Assigned task -
Would you copy each line of the data below that has "column"?

Provided entries -
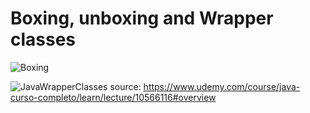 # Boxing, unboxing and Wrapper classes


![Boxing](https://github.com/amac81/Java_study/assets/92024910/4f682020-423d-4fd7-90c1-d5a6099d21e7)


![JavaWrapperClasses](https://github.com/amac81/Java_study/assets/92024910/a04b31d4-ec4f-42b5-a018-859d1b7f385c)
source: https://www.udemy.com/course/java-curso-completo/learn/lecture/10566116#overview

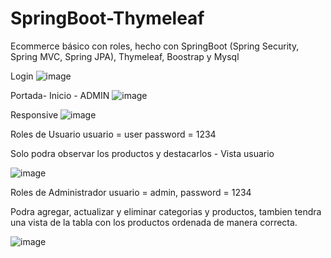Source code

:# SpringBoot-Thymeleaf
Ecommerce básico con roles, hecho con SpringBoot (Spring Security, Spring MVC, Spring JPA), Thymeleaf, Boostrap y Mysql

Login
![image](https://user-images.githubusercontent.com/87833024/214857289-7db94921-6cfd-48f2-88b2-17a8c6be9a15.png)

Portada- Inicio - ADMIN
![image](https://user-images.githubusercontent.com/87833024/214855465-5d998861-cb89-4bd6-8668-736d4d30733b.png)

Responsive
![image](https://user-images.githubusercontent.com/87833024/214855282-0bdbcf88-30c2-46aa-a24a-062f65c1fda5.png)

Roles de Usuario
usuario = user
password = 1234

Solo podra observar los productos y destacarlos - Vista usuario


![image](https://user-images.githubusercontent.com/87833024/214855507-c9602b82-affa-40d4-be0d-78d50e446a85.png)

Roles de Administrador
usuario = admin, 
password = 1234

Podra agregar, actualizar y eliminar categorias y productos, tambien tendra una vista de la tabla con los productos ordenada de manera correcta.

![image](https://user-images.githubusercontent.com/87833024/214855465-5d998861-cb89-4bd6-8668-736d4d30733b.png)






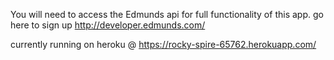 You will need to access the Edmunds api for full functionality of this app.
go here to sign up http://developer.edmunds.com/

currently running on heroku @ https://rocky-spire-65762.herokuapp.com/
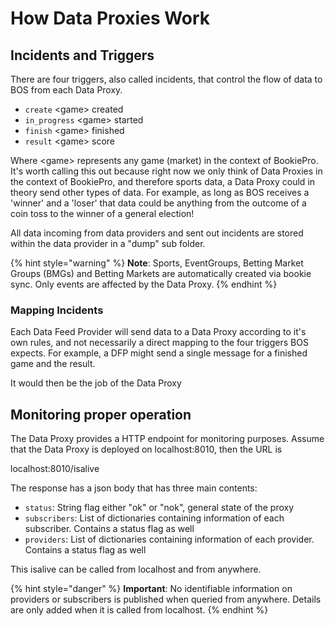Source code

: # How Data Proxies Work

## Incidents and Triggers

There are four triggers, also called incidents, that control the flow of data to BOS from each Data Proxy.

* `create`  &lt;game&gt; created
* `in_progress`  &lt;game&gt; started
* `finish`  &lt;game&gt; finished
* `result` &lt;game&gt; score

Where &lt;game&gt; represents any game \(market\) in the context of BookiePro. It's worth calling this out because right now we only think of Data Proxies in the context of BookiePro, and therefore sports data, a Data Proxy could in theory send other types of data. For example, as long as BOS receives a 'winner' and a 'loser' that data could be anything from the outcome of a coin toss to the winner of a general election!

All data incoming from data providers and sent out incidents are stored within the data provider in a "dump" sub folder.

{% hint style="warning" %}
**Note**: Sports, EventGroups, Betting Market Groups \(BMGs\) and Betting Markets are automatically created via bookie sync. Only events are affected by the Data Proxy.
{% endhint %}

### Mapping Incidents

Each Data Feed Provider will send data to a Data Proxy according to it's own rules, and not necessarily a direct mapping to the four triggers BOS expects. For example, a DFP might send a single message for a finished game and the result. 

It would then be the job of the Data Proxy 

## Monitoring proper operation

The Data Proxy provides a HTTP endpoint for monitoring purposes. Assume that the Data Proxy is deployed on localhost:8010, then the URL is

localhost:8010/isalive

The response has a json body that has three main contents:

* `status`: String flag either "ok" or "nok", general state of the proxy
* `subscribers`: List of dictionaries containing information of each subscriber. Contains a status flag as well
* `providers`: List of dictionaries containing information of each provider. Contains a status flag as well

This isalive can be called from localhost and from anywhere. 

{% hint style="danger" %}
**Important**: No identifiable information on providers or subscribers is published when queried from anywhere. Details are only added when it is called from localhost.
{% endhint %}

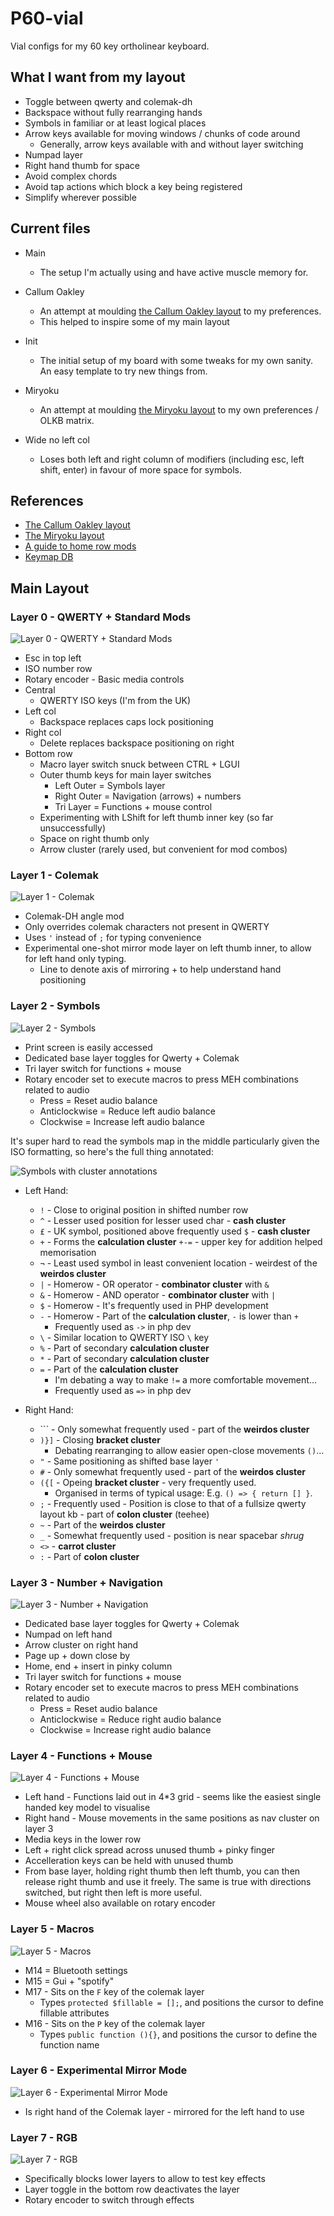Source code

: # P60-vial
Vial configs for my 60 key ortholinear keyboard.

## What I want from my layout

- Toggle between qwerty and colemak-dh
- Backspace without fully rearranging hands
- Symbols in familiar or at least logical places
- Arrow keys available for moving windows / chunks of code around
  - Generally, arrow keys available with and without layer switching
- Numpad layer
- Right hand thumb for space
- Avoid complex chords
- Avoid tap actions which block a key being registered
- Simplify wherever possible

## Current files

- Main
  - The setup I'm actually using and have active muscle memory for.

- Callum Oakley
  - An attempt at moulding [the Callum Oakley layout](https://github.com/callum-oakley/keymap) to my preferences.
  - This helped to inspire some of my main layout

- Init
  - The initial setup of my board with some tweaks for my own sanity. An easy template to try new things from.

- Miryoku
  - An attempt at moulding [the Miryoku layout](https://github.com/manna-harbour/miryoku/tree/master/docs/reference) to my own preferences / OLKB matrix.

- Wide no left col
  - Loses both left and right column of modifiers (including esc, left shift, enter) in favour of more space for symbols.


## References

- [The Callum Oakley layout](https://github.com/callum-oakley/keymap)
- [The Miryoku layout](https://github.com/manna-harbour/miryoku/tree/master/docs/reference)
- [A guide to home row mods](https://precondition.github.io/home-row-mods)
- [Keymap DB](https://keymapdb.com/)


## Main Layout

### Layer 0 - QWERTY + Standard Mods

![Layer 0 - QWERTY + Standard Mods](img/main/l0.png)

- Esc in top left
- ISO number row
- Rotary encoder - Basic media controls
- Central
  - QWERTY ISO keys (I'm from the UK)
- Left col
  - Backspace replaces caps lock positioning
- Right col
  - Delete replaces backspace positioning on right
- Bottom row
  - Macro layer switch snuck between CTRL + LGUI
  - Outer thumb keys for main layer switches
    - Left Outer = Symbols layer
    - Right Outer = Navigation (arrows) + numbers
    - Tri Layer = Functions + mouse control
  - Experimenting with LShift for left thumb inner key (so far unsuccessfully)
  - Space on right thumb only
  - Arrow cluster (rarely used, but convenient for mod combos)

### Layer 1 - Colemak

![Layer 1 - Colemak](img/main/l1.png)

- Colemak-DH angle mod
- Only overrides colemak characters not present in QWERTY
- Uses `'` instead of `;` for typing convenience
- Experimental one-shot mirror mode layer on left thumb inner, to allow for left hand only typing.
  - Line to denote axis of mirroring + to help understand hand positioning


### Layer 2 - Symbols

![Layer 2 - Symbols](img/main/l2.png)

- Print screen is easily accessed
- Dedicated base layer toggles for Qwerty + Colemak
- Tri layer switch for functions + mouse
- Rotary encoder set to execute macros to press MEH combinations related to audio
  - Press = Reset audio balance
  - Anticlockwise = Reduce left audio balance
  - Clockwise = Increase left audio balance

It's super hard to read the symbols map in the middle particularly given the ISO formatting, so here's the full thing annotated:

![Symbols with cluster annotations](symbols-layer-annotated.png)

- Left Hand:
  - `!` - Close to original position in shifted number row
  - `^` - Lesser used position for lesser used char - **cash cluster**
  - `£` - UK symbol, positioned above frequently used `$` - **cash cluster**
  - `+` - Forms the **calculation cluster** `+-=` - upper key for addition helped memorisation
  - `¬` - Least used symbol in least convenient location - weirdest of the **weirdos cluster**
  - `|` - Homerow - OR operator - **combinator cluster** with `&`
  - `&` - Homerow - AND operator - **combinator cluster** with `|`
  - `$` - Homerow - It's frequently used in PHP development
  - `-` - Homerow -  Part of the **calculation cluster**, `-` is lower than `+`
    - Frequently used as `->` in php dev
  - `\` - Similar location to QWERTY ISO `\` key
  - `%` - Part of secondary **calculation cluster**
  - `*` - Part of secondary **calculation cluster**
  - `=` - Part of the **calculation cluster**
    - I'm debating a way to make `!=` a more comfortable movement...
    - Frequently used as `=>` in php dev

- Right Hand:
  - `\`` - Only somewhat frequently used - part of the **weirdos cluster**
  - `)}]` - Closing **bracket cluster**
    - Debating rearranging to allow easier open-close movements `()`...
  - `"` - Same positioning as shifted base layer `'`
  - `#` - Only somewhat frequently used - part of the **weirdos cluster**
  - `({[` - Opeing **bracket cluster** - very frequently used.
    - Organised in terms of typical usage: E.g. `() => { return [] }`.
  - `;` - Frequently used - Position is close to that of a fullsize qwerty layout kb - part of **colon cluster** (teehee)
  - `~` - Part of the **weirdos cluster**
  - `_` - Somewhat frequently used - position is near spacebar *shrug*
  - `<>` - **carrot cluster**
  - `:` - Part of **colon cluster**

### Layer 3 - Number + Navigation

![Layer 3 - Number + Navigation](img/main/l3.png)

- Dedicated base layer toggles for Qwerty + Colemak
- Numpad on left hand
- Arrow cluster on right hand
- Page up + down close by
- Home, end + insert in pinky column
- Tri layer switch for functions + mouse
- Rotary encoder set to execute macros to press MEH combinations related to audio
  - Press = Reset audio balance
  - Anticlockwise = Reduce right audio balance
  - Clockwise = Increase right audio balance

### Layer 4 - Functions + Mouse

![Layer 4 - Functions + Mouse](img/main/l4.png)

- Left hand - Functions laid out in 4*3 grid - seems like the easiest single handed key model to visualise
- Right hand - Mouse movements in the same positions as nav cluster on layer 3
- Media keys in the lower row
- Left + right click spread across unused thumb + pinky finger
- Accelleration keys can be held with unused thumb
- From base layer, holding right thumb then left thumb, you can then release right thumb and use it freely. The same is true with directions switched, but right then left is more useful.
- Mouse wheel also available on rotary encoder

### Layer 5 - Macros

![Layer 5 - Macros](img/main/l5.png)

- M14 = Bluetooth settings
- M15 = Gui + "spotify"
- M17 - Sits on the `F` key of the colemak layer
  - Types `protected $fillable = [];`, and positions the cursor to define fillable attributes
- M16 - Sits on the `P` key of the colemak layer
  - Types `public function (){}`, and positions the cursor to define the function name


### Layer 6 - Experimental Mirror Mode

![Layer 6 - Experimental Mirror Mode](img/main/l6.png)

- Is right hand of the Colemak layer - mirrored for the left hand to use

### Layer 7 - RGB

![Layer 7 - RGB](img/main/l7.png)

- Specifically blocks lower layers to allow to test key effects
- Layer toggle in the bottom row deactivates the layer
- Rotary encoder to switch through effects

Solution to this exercise -
  - Loses both left and right column of modifiers (including esc, left shift, enter) in favour of more space for symbols.
- Home, end + insert in pinky column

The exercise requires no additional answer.